The Government is hoping to deploy the ESM to help meet the cost of rescuing Allied Irish Banks and Bank of Ireland.

Mr Dijsselbloem said in an interview on Monday he hoped the ESM would not be used to directly recapitalise banks. “We should aim at a situation where we will never need to even consider direct recapitalisation,” he said.

While European Central Bank officials moved to assure investors that Cyprus would not be used as a “template” for future bailouts, the commission said deposits over €100,000 could be used in future bail-ins. “Under the current legislation for bank resolution . . . it is not excluded that deposits over €100,000 could be instruments eligible for bail-in,” a spokeswoman for EU internal markets commissioner Michel Barnier said.

Private sector losses, which were not implemented in the Irish bank crisis, are likely to form a part of the new Europe-wide bank resolution legislation, a key strand of the plans for banking unionworking their way through the EU system. Progressing banking union legislation is a key priority of the Irish presidency of the European Council. Irish officials secured agreement on the single supervisor earlier this month, and focus is turning to common legislation on banking resolution and deposit insurance, though the forthcoming legislation is not likely to be implemented for some years.

Market reactions yesterday were mixed and the euro reached a four-month low after ECB officials said that Cyprus was not a “template” for future bailouts. “The experience of Cyprus isn’t a model for the rest of the euro zone,” ECB executive board member Benoît Cœuré said. “All countries have different problems – economic problems, problems of unemployment – but no country has the same concentration of problems as Cyprus.”

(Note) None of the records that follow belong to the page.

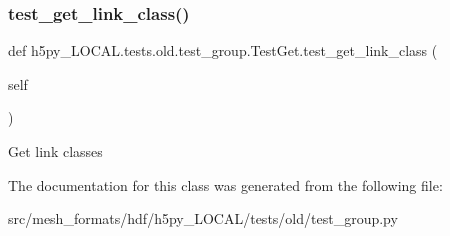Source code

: \subsubsection{\texorpdfstring{test\+\_\+get\+\_\+link\+\_\+class()}{test\_get\_link\_class()}}
{\footnotesize\ttfamily def h5py\+\_\+\+L\+O\+C\+A\+L.\+tests.\+old.\+test\+\_\+group.\+Test\+Get.\+test\+\_\+get\+\_\+link\+\_\+class (\begin{DoxyParamCaption}\item[{}]{self }\end{DoxyParamCaption})}

\begin{DoxyVerb}Get link classes \end{DoxyVerb}
 

The documentation for this class was generated from the following file\+:\begin{DoxyCompactItemize}
\item 
src/mesh\+\_\+formats/hdf/h5py\+\_\+\+L\+O\+C\+A\+L/tests/old/test\+\_\+group.\+py\end{DoxyCompactItemize}
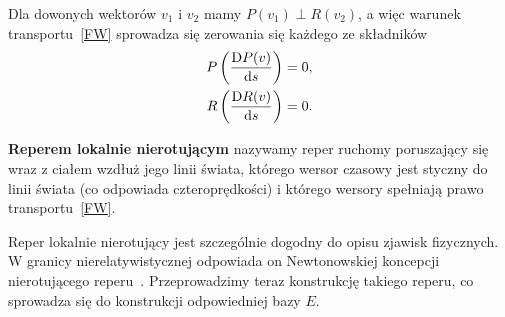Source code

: Dla dowonych wektorów $v_1$ i $v_2$ mamy $P(v_1)\perp R(v_2)$,
a więc warunek transportu~\eqref{FW} 
sprowadza się zerowania się każdego ze składników
\begin{align*}
P \left(\frac{\text{D} P(v)}{\text{d} s} \right)  = 0 ,\\
R \left( \frac{\text{D} R(v)}{\text{d} s} \right) = 0.
\end{align*}




\begin{definition}
\textbf{Reperem lokalnie nierotującym} nazywamy reper ruchomy poruszający
się wraz z ciałem wzdłuż jego linii świata, którego 
wersor czasowy jest styczny do linii świata (co odpowiada czteroprędkości)
i którego wersory spełniają prawo transportu~\eqref{FW}.
\end{definition}
Reper lokalnie nierotujący jest szczególnie dogodny do opisu zjawisk 
fizycznych. W granicy nierelatywistycznej odpowiada on Newtonowskiej 
koncepcji nierotującego reperu~\cite{synge1960}. Przeprowadzimy teraz
konstrukcję takiego reperu, co sprowadza się do konstrukcji 
odpowiedniej bazy $E$.

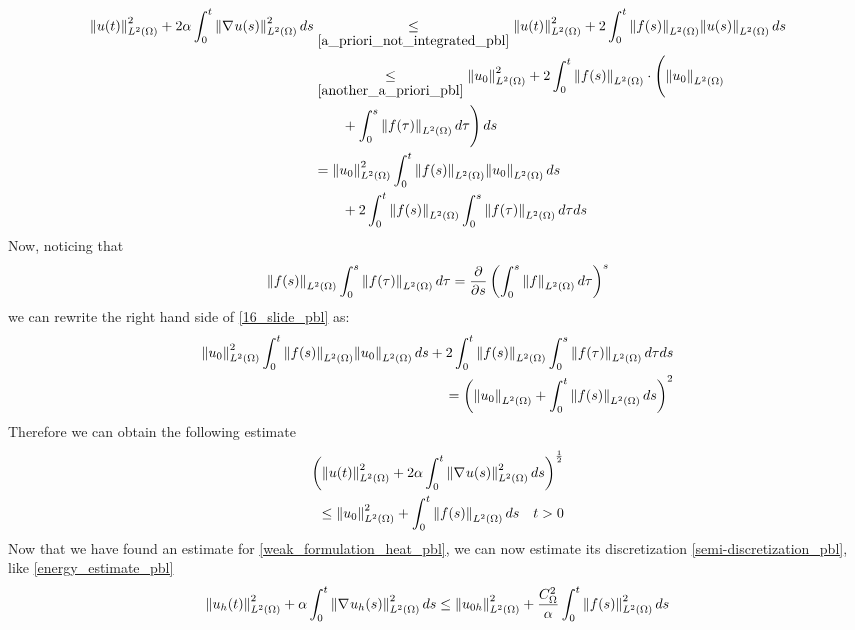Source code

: \begin{equation}
    \begin{aligned}
        \norm{u(t)}_{L^2(\Omega)}^2 + 2\alpha \int_0^t \norm{\nabla\mspace{1mu} u(s)}_{L^2(\Omega)}^2 \, ds 
        &\underset{\eqref{a_priori_not_integrated_pbl}}{\leq} \norm{u(t)}_{L^2(\Omega)}^2 + 2\int_0^t \norm{f(s)}_{L^2(\Omega)}\norm{u(s)}_{L^2(\Omega)} \, ds \\
        &\underset{\eqref{another_a_priori_pbl}}{\leq} \norm{u_0}_{L^2(\Omega)}^2 + 2\int_0^t \norm{f(s)}_{L^2(\Omega)} \cdot \Bigg( \norm{u_0}_{L^2(\Omega)} \\
        &\qquad + \int_0^s \norm{f(\tau)}_{L^2(\Omega)} \, d\tau \Bigg) \, ds \\
        &= \norm{u_0}_{L^2(\Omega)}^2 \int_0^t \norm{f(s)}_{L^2(\Omega)}\norm{u_0}_{L^2(\Omega)}\, ds \\
        &\qquad+ 2 \int_0^t \norm{f(s)}_{L^2(\Omega)}\int_0^s \norm{f(\tau)}_{L^2(\Omega)} \, d\tau ds
    \end{aligned}
    \label{16_slide_pbl}
\end{equation}
Now, noticing that 
\[
    \ltwonorm{f(s)} \int_0^s \ltwonorm{f(\tau)} \, d\tau = \pderivative{s} \left( \int_0^s \ltwonorm{f} \, d\tau \right)^s
\]
we can rewrite the right hand side of \eqref{16_slide_pbl} as:
\begin{equation*}
    \begin{split}
        \norm{u_0}_{L^2(\Omega)}^2 \int_0^t \norm{f(s)}_{L^2(\Omega)}\norm{u_0}_{L^2(\Omega)}\, ds+ 2 \int_0^t \norm{f(s)}_{L^2(\Omega)}\int_0^s \norm{f(\tau)}_{L^2(\Omega)} \, d\tau ds \\
        = \left( \norm{u_0}_{L^2(\Omega)} +\int_0^t \norm{f(s)}_{L^2(\Omega)} \, ds \right)^2
    \end{split}
\end{equation*}
Therefore we can obtain the following estimate 
\begin{equation}
    \begin{split}
        \left( \norm{u(t)}_{L^2(\Omega)}^2 + 2\alpha \int_0^t \norm{\nabla\mspace{1mu} u(s)}_{L^2(\Omega)}^2 \, ds \right)^{\frac{1}{2}} \\
        \leq \norm{u_0}_{L^2(\Omega)}^2 + \int_0^t \norm{f(s)}_{L^2(\Omega)} \, ds \quad t >0
    \end{split}
    \label{hopefully_last_estimate_pbl}
\end{equation}
Now that we have found an estimate for \eqref{weak_formulation_heat_pbl}, we can now estimate its discretization \eqref{semi-discretization_pbl}, like \eqref{energy_estimate_pbl}
\begin{equation}
    \norm{u_h(t)}_{L^2(\Omega)}^2 +\alpha \int_0^t \norm{\nabla\mspace{1mu} u_h(s)}_{L^2(\Omega)}^2 \, ds \leq \norm{u_{0h}}_{L^2(\Omega)}^2 + \frac{C_\Omega^2}{\alpha} \int_0^t \norm{f(s)}_{L^2(\Omega)}^2 \, ds
    \label{energy_est_galerkin_pbl}
\end{equation}
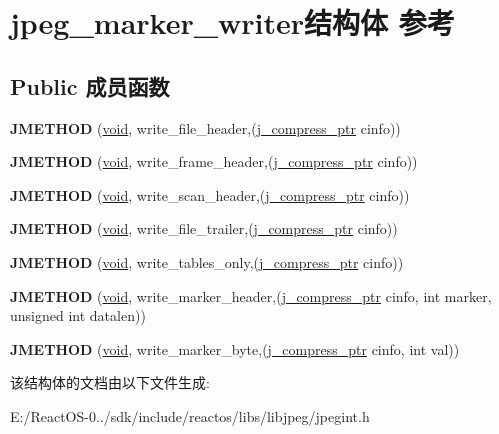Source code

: \hypertarget{structjpeg__marker__writer}{}\section{jpeg\+\_\+marker\+\_\+writer结构体 参考}
\label{structjpeg__marker__writer}
\subsection*{Public 成员函数}
\begin{DoxyCompactItemize}
\item 
\mbox{\label{structjpeg__marker__writer_ac5570409054c19f502583dff69fb8fab}} 
{\bfseries J\+M\+E\+T\+H\+OD} (\hyperlink{interfacevoid}{void}, write\+\_\+file\+\_\+header,(\hyperlink{structjpeg__compress__struct}{j\+\_\+compress\+\_\+ptr} cinfo))
\item 
\mbox{\label{structjpeg__marker__writer_a16553ec95a48ff5d49a1c698541eb859}} 
{\bfseries J\+M\+E\+T\+H\+OD} (\hyperlink{interfacevoid}{void}, write\+\_\+frame\+\_\+header,(\hyperlink{structjpeg__compress__struct}{j\+\_\+compress\+\_\+ptr} cinfo))
\item 
\mbox{\label{structjpeg__marker__writer_a696bbc698ad5760bbeb1614f9e6a7509}} 
{\bfseries J\+M\+E\+T\+H\+OD} (\hyperlink{interfacevoid}{void}, write\+\_\+scan\+\_\+header,(\hyperlink{structjpeg__compress__struct}{j\+\_\+compress\+\_\+ptr} cinfo))
\item 
\mbox{\label{structjpeg__marker__writer_affc544100d40a2c75c8e438569ea7844}} 
{\bfseries J\+M\+E\+T\+H\+OD} (\hyperlink{interfacevoid}{void}, write\+\_\+file\+\_\+trailer,(\hyperlink{structjpeg__compress__struct}{j\+\_\+compress\+\_\+ptr} cinfo))
\item 
\mbox{\label{structjpeg__marker__writer_ac0791e1ab4eb10f20144a84a1f0371dc}} 
{\bfseries J\+M\+E\+T\+H\+OD} (\hyperlink{interfacevoid}{void}, write\+\_\+tables\+\_\+only,(\hyperlink{structjpeg__compress__struct}{j\+\_\+compress\+\_\+ptr} cinfo))
\item 
\mbox{\label{structjpeg__marker__writer_a9719adf2a97800fee631854f46222889}} 
{\bfseries J\+M\+E\+T\+H\+OD} (\hyperlink{interfacevoid}{void}, write\+\_\+marker\+\_\+header,(\hyperlink{structjpeg__compress__struct}{j\+\_\+compress\+\_\+ptr} cinfo, int marker, unsigned int datalen))
\item 
\mbox{\label{structjpeg__marker__writer_a193395c80dab66a95681aff53cd5c468}} 
{\bfseries J\+M\+E\+T\+H\+OD} (\hyperlink{interfacevoid}{void}, write\+\_\+marker\+\_\+byte,(\hyperlink{structjpeg__compress__struct}{j\+\_\+compress\+\_\+ptr} cinfo, int val))
\end{DoxyCompactItemize}


该结构体的文档由以下文件生成\+:\begin{DoxyCompactItemize}
\item 
E\+:/\+React\+O\+S-\/0../sdk/include/reactos/libs/libjpeg/jpegint.\+h\end{DoxyCompactItemize}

The ECB is to continue providing emergency liquidity assistance to Cypriot banks, which are due to reopen tomorrow, though its two biggest, Bank of Cyprus and Laiki, face significant restructuring, with Laiki set to be wound down.

Losses faced
As Cyprus’s banks remained closed yesterday, finance minister Michalis Sarris said large depositors will faces losses of about 40 per cent on savings over and above €100,000.

Under the bailout deal agreed this week, deposits of less than €100,000 will be protected. Deposits over this threshold in both the main banks face losses, as deposits are used to recapitalise the bank in the case of Bank of Cyprus, and to pay off debt in the case of Laiki.

Meanwhile, the chairman of Bank of Cyprus, which is to be restructured and recapitalised, tendered his resignation. It was rejected by the board.

The Irish Examiner reports that Irish domestic banks continue to deleverage as deposits increased and loans shrank over 2012, according to the latest Central Bank statistics.

In the years leading up to the implosion of the financial sector in 2008, Irish banks had massively inflated loan-to-deposit ratios.

According to the terms of the bailout deal, the banks were ordered to reduce these ratios from an average of 175% down to 122.5% by the end of 2013.

The latest figures show that mortgage lending was down 1.6% on the year to the end of Dec 2012 and down 0.2% on the fourth quarter of last year, the 12th quarterly decline in a row.

The outstanding amount of mortgage loans was €85bn at the end of December, while the outstanding amount of securitised mortgages which continue to be serviced by Irish banks was €41.8bn.

Tracker mortgages accounted for half of the outstanding mortgages at the end of last year. These are mostly loss-making.

Fixed-rate mortgages only account for 9% of outstanding mortgages and half of these are fixed for between one and three years.

The balance of outstanding mortgages are standard variable rate. There was €19.6bn in buy-to-let mortgages at the end of December. There was a net decrease of €104m in these types of mortgages over the fourth quarter of last year.

Personal lending accounted for €17bn of total lending at the end of last year, which is 17% of all loans. Lending for personal consumption was down 10.6% for the 12 months to the end of December and is down 25% from the end of 2009.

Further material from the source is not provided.